Description of the task:
Count how many lines of the material contain the string "dette", then give that number and nothing more.
[Data supplied Boundary: Start]
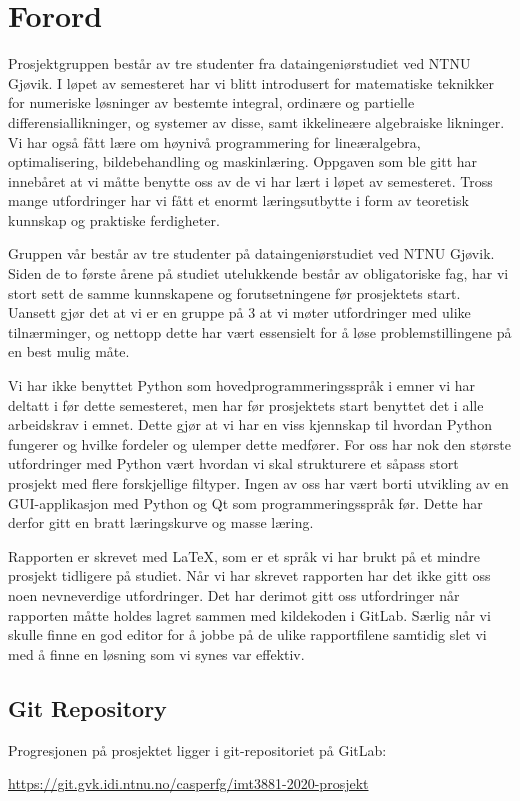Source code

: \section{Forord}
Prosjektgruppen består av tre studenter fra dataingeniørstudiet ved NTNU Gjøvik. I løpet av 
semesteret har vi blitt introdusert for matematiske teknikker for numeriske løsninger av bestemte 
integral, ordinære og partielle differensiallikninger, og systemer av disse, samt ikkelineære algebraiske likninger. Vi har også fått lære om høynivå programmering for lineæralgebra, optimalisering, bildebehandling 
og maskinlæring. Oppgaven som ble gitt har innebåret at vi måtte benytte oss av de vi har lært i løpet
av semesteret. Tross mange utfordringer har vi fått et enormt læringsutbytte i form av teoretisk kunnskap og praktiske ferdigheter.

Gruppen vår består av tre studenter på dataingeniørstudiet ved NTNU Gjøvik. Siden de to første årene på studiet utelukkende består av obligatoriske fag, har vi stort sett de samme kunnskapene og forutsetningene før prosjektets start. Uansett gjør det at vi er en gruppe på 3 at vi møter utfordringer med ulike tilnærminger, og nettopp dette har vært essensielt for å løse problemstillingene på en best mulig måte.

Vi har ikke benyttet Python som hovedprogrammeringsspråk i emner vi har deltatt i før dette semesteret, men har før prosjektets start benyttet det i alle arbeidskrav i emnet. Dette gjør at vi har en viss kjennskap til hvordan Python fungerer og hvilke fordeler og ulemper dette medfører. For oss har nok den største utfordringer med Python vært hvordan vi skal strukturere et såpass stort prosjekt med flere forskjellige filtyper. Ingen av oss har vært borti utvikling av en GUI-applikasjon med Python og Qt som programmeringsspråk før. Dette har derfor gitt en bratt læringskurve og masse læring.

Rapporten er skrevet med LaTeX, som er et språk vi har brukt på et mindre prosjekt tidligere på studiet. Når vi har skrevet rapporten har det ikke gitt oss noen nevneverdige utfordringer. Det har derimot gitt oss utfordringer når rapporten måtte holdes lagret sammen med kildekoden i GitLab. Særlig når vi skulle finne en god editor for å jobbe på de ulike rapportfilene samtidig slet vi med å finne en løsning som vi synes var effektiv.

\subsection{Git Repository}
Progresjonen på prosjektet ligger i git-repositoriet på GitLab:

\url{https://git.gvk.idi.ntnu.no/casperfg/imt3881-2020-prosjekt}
[Data supplied Boundary: End]
[Data supplied Boundary: Start]
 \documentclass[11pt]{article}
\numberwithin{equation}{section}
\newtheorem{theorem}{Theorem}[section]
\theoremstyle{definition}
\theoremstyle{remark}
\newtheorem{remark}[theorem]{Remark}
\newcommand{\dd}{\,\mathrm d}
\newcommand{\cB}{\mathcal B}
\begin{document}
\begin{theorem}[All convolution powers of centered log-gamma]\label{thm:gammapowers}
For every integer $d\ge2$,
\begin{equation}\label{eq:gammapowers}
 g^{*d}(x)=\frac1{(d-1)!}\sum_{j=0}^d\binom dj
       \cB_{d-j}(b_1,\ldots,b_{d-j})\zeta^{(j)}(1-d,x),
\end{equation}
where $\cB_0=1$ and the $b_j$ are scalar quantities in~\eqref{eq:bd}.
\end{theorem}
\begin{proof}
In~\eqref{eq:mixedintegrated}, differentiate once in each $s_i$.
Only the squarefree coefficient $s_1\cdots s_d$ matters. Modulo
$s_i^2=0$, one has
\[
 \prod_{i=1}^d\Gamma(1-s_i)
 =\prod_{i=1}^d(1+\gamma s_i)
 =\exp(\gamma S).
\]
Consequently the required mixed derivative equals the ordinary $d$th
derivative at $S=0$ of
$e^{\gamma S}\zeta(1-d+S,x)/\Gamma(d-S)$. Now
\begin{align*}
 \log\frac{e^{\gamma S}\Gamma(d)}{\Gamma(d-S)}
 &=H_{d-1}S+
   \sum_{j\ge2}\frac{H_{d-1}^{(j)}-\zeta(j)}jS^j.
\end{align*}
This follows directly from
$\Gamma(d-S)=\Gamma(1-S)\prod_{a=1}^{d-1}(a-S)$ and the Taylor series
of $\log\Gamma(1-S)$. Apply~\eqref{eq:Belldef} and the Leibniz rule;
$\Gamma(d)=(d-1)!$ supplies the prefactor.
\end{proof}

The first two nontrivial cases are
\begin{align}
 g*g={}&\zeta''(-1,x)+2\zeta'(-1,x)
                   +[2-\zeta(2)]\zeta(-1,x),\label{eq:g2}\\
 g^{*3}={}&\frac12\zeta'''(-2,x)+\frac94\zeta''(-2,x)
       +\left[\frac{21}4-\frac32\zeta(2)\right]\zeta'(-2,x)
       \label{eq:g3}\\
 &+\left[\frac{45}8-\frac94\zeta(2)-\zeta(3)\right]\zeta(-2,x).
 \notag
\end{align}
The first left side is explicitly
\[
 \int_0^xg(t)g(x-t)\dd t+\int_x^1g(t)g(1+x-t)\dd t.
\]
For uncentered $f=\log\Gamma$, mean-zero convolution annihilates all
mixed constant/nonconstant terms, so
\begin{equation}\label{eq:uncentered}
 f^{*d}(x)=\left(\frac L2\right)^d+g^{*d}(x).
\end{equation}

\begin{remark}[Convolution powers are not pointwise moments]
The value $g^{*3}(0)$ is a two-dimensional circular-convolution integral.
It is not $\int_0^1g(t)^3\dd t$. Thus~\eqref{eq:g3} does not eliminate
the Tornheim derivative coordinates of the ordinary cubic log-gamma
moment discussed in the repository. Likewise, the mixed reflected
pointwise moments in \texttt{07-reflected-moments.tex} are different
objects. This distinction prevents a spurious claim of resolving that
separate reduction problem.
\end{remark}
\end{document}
[Data supplied Boundary: End]
[Data supplied Boundary: Start]
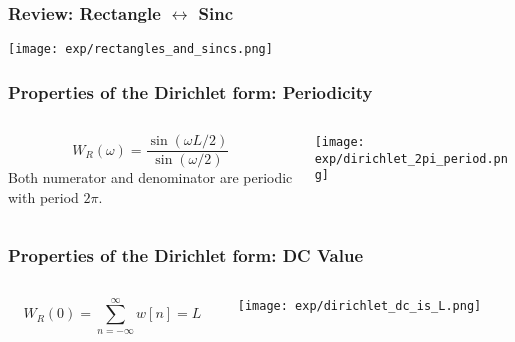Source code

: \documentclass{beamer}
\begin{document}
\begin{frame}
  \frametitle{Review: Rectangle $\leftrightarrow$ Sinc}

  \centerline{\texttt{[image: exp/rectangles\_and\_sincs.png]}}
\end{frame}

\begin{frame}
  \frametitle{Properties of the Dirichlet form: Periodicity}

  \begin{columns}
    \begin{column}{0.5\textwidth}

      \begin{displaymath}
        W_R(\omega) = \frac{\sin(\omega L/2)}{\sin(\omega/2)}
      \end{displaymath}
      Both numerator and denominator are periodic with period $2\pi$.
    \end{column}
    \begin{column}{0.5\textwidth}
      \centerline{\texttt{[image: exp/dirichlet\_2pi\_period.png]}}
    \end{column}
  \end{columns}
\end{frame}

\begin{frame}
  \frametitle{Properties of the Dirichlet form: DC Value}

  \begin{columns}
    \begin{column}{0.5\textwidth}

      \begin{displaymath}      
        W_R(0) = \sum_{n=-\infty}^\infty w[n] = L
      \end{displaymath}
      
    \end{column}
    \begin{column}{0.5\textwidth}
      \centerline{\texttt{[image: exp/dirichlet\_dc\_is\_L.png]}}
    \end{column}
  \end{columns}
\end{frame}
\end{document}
[Data supplied Boundary: End]
Response area:
2